Em 6 de janeiro de 1922 Isaías Arruda entra em confronto com policiais nas proximidades do mercado público em Aurora, no que se acreditou ter sido vingança dos Moreiras, vinda de Boa Esperança.
Isaías, acusado de atentar contra a força policial da vila e contra a vida do soldado Francisco Paulino Sobrinho, viu ser aberto processo contra ele e alguns dos seus, dois dias depois; e já no dia 30, foi expedido mandado de prisão preventiva pelo suplente de juiz substituto em exercício da vila d’Aurora, Justino Alves Feitosa, o mesmo que iria ser padrinho de sua filha Orlandina, em 1924. Foram apontados, além de Isaías Arruda, o seu irmão Lino Arruda, seu primo José Cardoso de Figueiredo, seu sobrinho Manoel Furtado de Figueiredo, Antônio Padeiro, José Bernardo e Vicente do Carmo.

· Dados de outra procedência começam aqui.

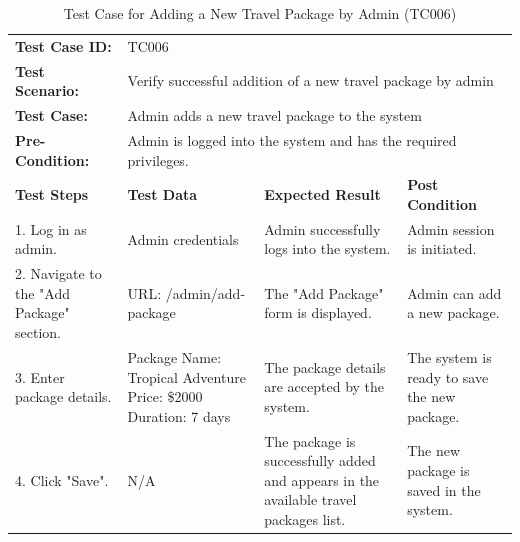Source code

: \documentclass{scrreprt}
\begin{document}
\begin{longtable}{| m{2cm} | m{5cm} | m{4cm} | m{3cm} |}
    \caption{Test Case for Adding a New Travel Package by Admin (TC006)}
    \vspace{0.5cm} \\ \hline
    \textbf{Test Case ID:} & \multicolumn{3}{l|}{TC006} \\ \hline
    \textbf{Test Scenario:} & \multicolumn{3}{l|}{Verify successful addition of a new travel package by admin} \\ \hline
    \textbf{Test Case:} & \multicolumn{3}{l|}{Admin adds a new travel package to the system} \\ \hline
    \textbf{Pre-Condition:} & \multicolumn{3}{l|}{Admin is logged into the system and has the required privileges.} \\ \hline
    \textbf{Test Steps} & \textbf{Test Data} & \textbf{Expected Result} & \textbf{Post Condition} \\ \hline
    1. Log in as admin. & Admin credentials & Admin successfully logs into the system. & Admin session is initiated. \\ \hline
    2. Navigate to the "Add Package" section. & URL: /admin/add-package & The "Add Package" form is displayed. & Admin can add a new package. \\ \hline
    3. Enter package details. & Package Name: Tropical Adventure \newline Price: \$2000 \newline Duration: 7 days & The package details are accepted by the system. & The system is ready to save the new package. \\ \hline
    4. Click "Save". & N/A & The package is successfully added and appears in the available travel packages list. & The new package is saved in the system. \\ \hline
    \end{longtable}
    
    \vspace{1cm}
    
\end{document}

Joao Tavares Calixto Junior e Manoel Severo

Cinco testemunhas foram intimadas e ouvidas neste processo: Antônio Jaime Araripe, comerciante, 29 anos de idade, natural de Jardim; Eduardo da Silva Leite, proprietário na vila d’Aurora, natural do Rio Grande do Norte; Gabino Bezerra de Barros, solteiro, comerciante, natural do Pernambuco; Alfredo de Castro Jucá, solteiro, 18 anos, comerciante, natural de Iguatu e Moisés Vilela de Oliveira, solteiro, de 32 anos, comerciante e natural da vila d’Aurora.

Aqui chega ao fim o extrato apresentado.